I was curious how the c++11 std::regex interface compared to the C posix regular expression library. The c++11 interfaces are almost as easy to use as perl. Suppose we have some space separated fields that we wish to manipulate, showing an order switch and the original:

1
2
3
4
5
6
7
8
my @strings = ( "hi bye", "hello world", "why now", "one two" ) ;
 
foreach ( @strings )
{
   s/(\S+)\s+(\S+)/'$&' -> '$2 $1'/ ;
 
   print "$_\n" ;
}

The C++ equivalent is

1
2
3
4
5
6
7
8
const char * strings[] { "hi bye", "hello world", "why now", "one two" } ;
 
std::regex re( R"((\S+)\s+(\S+))" ) ;
 
for ( auto s : strings )
{
   std::cout << regex_replace( s, re, "'$&' -> '$2 $1'\n" )  ;
}

We have one additional step with the C++ code, compiling the regular expression. Precompilation of perl regular expressions is also possible, but that is usually just as performance optimization.

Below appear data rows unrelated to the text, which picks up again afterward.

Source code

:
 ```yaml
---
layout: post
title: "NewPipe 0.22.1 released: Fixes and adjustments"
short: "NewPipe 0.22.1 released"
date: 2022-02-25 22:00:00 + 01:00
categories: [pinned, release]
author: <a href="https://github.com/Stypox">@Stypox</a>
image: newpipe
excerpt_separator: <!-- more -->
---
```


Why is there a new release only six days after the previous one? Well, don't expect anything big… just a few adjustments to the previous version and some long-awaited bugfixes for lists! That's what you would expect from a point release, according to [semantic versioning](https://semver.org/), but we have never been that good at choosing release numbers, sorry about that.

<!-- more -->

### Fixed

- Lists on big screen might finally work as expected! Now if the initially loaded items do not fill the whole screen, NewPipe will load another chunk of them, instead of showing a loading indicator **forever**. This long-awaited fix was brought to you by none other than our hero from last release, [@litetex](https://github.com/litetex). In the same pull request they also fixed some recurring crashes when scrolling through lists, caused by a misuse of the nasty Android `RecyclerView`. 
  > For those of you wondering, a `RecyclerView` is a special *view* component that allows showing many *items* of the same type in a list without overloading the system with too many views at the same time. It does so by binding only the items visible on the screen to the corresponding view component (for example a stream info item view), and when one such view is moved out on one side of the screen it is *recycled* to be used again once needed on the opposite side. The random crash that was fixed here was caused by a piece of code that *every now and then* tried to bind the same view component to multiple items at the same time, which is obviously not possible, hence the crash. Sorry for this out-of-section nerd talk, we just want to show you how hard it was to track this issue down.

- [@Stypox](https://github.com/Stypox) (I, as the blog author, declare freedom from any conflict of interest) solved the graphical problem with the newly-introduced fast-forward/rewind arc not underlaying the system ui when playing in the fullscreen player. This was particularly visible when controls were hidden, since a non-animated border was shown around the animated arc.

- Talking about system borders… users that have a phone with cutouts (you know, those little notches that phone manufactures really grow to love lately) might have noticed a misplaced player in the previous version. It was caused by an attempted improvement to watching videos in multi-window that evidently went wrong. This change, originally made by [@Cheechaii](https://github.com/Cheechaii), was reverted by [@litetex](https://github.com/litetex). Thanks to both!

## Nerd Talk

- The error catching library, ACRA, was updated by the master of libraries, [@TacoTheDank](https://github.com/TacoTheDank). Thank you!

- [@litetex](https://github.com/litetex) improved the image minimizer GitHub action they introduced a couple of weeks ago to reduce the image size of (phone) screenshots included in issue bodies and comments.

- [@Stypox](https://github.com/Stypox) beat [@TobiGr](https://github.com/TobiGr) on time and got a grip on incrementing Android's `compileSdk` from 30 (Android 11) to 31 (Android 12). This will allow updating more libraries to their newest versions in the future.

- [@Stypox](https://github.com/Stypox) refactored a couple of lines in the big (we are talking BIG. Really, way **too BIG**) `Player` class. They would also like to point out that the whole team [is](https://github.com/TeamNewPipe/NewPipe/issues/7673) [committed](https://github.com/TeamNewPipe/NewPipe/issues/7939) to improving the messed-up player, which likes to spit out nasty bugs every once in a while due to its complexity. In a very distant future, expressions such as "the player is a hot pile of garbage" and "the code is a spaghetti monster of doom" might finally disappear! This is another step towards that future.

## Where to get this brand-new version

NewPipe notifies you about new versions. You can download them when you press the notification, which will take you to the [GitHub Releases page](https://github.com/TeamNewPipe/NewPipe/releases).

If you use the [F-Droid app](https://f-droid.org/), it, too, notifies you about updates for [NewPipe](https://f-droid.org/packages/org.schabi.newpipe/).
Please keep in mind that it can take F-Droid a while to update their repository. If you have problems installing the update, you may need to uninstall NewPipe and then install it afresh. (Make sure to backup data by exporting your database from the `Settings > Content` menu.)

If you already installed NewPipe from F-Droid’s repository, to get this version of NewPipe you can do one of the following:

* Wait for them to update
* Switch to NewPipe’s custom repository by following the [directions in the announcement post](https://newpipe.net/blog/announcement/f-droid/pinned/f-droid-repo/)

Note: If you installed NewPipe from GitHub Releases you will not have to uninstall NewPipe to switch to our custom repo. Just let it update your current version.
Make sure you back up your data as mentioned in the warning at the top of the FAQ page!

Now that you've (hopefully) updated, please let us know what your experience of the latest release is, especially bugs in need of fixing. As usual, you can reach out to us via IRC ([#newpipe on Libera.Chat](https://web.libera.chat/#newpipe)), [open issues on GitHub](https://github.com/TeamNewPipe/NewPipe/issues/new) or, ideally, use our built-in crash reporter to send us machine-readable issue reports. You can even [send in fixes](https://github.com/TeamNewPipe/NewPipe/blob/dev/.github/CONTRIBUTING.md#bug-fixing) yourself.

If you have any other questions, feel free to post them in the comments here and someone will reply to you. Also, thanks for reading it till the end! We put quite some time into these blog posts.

The posix equivalent requires precompilation too

1
2
3
4
5
6
7
8
9
10
11
12
13
14
15
16
17
18
void posixre_error( regex_t * pRe, int rc )
{
   char buf[ 128 ] ;
 
   regerror( rc, pRe, buf, sizeof(buf) ) ;
 
   fprintf( stderr, "regerror: %s\n", buf ) ;
   exit( 1 ) ;
}
 
void posixre_compile( regex_t * pRe, const char * expression )
{
   int rc = regcomp( pRe, expression, REG_EXTENDED ) ;
   if ( rc )
   {
      posixre_error( pRe, rc ) ;
   }
}

but the transform requires more work:

1
2
3
4
5
6
7
8
9
10
11
12
13
14
15
16
17
18
19
20
void posixre_transform( regex_t * pRe, const char * input )
{
   constexpr size_t N{3} ;
   regmatch_t m[N] {} ;
 
   int rc = regexec( pRe, input, N, m, 0 ) ;
 
   if ( rc && (rc != REG_NOMATCH) )
   {
      posixre_error( pRe, rc ) ;
   }
 
   if ( !rc )
   {
      printf( "'%s' -> ", input ) ;
      int len ;
      len = m[2].rm_eo - m[2].rm_so ; printf( "'%.*s ", len, &input[ m[2].rm_so ] ) ;
      len = m[1].rm_eo - m[1].rm_so ; printf( "%.*s'\n", len, &input[ m[1].rm_so ] ) ;
   }
}

To get at the capture expressions we have to pass an array of regmatch_t’s. The first element of that array is the entire match expression, and then we get the captures after that. The awkward thing to deal with is that the regmatch_t is a structure containing the start end end offset within the string.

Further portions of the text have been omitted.